How to complete this task. Quote the records exactly, starting at the first line and stopping after the line with "4.583985978329570798e+02,2.500711699999999951e+02"; skip the pictures.

Provided entries.
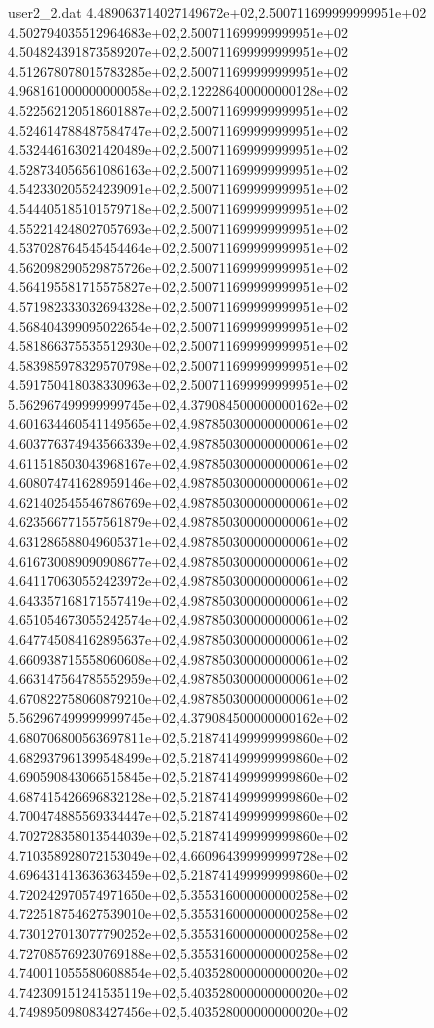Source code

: \begin{filecontents}{user2_2.dat}
4.489063714027149672e+02,2.500711699999999951e+02
4.502794035512964683e+02,2.500711699999999951e+02
4.504824391873589207e+02,2.500711699999999951e+02
4.512678078015783285e+02,2.500711699999999951e+02
4.968161000000000058e+02,2.122286400000000128e+02
4.522562120518601887e+02,2.500711699999999951e+02
4.524614788487584747e+02,2.500711699999999951e+02
4.532446163021420489e+02,2.500711699999999951e+02
4.528734056561086163e+02,2.500711699999999951e+02
4.542330205524239091e+02,2.500711699999999951e+02
4.544405185101579718e+02,2.500711699999999951e+02
4.552214248027057693e+02,2.500711699999999951e+02
4.537028764545454464e+02,2.500711699999999951e+02
4.562098290529875726e+02,2.500711699999999951e+02
4.564195581715575827e+02,2.500711699999999951e+02
4.571982333032694328e+02,2.500711699999999951e+02
4.568404399095022654e+02,2.500711699999999951e+02
4.581866375535512930e+02,2.500711699999999951e+02
4.583985978329570798e+02,2.500711699999999951e+02
4.591750418038330963e+02,2.500711699999999951e+02
5.562967499999999745e+02,4.379084500000000162e+02
4.601634460541149565e+02,4.987850300000000061e+02
4.603776374943566339e+02,4.987850300000000061e+02
4.611518503043968167e+02,4.987850300000000061e+02
4.608074741628959146e+02,4.987850300000000061e+02
4.621402545546786769e+02,4.987850300000000061e+02
4.623566771557561879e+02,4.987850300000000061e+02
4.631286588049605371e+02,4.987850300000000061e+02
4.616730089090908677e+02,4.987850300000000061e+02
4.641170630552423972e+02,4.987850300000000061e+02
4.643357168171557419e+02,4.987850300000000061e+02
4.651054673055242574e+02,4.987850300000000061e+02
4.647745084162895637e+02,4.987850300000000061e+02
4.660938715558060608e+02,4.987850300000000061e+02
4.663147564785552959e+02,4.987850300000000061e+02
4.670822758060879210e+02,4.987850300000000061e+02
5.562967499999999745e+02,4.379084500000000162e+02
4.680706800563697811e+02,5.218741499999999860e+02
4.682937961399548499e+02,5.218741499999999860e+02
4.690590843066515845e+02,5.218741499999999860e+02
4.687415426696832128e+02,5.218741499999999860e+02
4.700474885569334447e+02,5.218741499999999860e+02
4.702728358013544039e+02,5.218741499999999860e+02
4.710358928072153049e+02,4.660964399999999728e+02
4.696431413636363459e+02,5.218741499999999860e+02
4.720242970574971650e+02,5.355316000000000258e+02
4.722518754627539010e+02,5.355316000000000258e+02
4.730127013077790252e+02,5.355316000000000258e+02
4.727085769230769188e+02,5.355316000000000258e+02
4.740011055580608854e+02,5.403528000000000020e+02
4.742309151241535119e+02,5.403528000000000020e+02
4.749895098083427456e+02,5.403528000000000020e+02

\end{filecontents}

Task answer.
Source code

: \begin{filecontents}{user2_2.dat}
4.489063714027149672e+02,2.500711699999999951e+02
4.502794035512964683e+02,2.500711699999999951e+02
4.504824391873589207e+02,2.500711699999999951e+02
4.512678078015783285e+02,2.500711699999999951e+02
4.968161000000000058e+02,2.122286400000000128e+02
4.522562120518601887e+02,2.500711699999999951e+02
4.524614788487584747e+02,2.500711699999999951e+02
4.532446163021420489e+02,2.500711699999999951e+02
4.528734056561086163e+02,2.500711699999999951e+02
4.542330205524239091e+02,2.500711699999999951e+02
4.544405185101579718e+02,2.500711699999999951e+02
4.552214248027057693e+02,2.500711699999999951e+02
4.537028764545454464e+02,2.500711699999999951e+02
4.562098290529875726e+02,2.500711699999999951e+02
4.564195581715575827e+02,2.500711699999999951e+02
4.571982333032694328e+02,2.500711699999999951e+02
4.568404399095022654e+02,2.500711699999999951e+02
4.581866375535512930e+02,2.500711699999999951e+02
4.583985978329570798e+02,2.500711699999999951e+02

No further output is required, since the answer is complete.